* _Records provided_
══════════
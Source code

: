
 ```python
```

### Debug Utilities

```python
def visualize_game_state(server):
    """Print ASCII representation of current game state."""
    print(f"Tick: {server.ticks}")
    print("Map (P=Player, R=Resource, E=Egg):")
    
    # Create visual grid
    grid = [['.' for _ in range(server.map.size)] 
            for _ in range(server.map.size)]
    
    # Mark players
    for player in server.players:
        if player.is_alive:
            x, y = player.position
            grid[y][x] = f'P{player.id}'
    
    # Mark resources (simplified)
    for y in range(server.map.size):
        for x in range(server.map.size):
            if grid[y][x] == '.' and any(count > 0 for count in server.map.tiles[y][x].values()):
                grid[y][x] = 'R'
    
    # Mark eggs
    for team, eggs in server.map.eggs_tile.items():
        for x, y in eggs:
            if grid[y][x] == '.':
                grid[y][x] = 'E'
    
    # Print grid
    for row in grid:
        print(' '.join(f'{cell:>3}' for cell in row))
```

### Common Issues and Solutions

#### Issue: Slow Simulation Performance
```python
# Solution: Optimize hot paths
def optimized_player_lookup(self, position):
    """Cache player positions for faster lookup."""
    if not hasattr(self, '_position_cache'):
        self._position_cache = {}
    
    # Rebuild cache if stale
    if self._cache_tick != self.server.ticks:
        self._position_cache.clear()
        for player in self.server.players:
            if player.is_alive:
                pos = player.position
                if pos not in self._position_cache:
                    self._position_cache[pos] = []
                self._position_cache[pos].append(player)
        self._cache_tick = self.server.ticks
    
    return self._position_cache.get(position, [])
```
══════════
* _Work request_
Search the listing for "ticks" and show every line where it occurs.

* _Solution_
    print(f"Tick: {server.ticks}")
    if self._cache_tick != self.server.ticks:
        self._cache_tick = self.server.ticks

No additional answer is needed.